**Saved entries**
◇ ◇ ◇ ◇ ◇
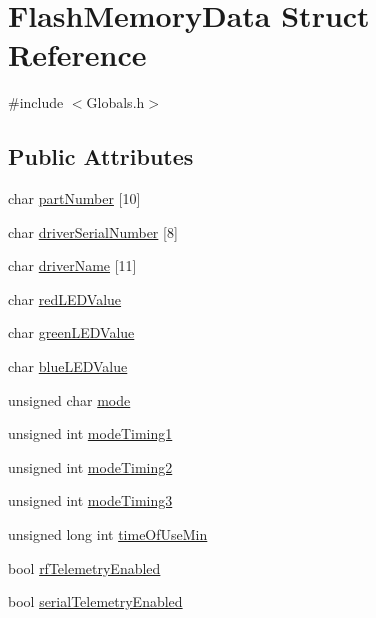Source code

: \hypertarget{structFlashMemoryData}{}\section{Flash\+Memory\+Data Struct Reference}
\label{structFlashMemoryData}


{\ttfamily \#include $<$Globals.\+h$>$}

\subsection*{Public Attributes}
\begin{DoxyCompactItemize}
\item 
char \hyperlink{structFlashMemoryData_a705e1d416a34d2ccc01ceefb29a87107}{part\+Number} \mbox{[}10\mbox{]}
\item 
char \hyperlink{structFlashMemoryData_aa1979cdc22a417ffc32a019be7b471b8}{driver\+Serial\+Number} \mbox{[}8\mbox{]}
\item 
char \hyperlink{structFlashMemoryData_acc795cc627dad7b6e2e0eeb0c7adf9f7}{driver\+Name} \mbox{[}11\mbox{]}
\item 
char \hyperlink{structFlashMemoryData_aa29665746360a0d2a805debad70bd35a}{red\+L\+E\+D\+Value}
\item 
char \hyperlink{structFlashMemoryData_ace37d1ae35660e2af893530d50b24c48}{green\+L\+E\+D\+Value}
\item 
char \hyperlink{structFlashMemoryData_a740528a2ae1beb940f4f3286c4a31438}{blue\+L\+E\+D\+Value}
\item 
unsigned char \hyperlink{structFlashMemoryData_aa0c7f427a26e432cccf13da23fd5d447}{mode}
\item 
unsigned int \hyperlink{structFlashMemoryData_a4fb83987f5c20eb21e133bb968817421}{mode\+Timing1}
\item 
unsigned int \hyperlink{structFlashMemoryData_adb10643e88fbd03db295b843c913883e}{mode\+Timing2}
\item 
unsigned int \hyperlink{structFlashMemoryData_abf400b8235e203ec4ccfdfa5aedcdcec}{mode\+Timing3}
\item 
unsigned long int \hyperlink{structFlashMemoryData_a4bec4294af40d5b6ff0949a7c0af9620}{time\+Of\+Use\+Min}
\item 
bool \hyperlink{structFlashMemoryData_a3b88de12ed87ebc9b4e5ee272dc4389f}{rf\+Telemetry\+Enabled}
\item 
bool \hyperlink{structFlashMemoryData_a4bb2dc9e647ff6663d74cf6c2294f3ab}{serial\+Telemetry\+Enabled}

\end{DoxyCompactItemize}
◇ ◇ ◇ ◇ ◇
**Work instructions**
Scan the records above. Return every line with "Number" in it.

**Solved problem**
char \hyperlink{structFlashMemoryData_a705e1d416a34d2ccc01ceefb29a87107}{part\+Number} \mbox{[}10\mbox{]}
char \hyperlink{structFlashMemoryData_aa1979cdc22a417ffc32a019be7b471b8}{driver\+Serial\+Number} \mbox{[}8\mbox{]}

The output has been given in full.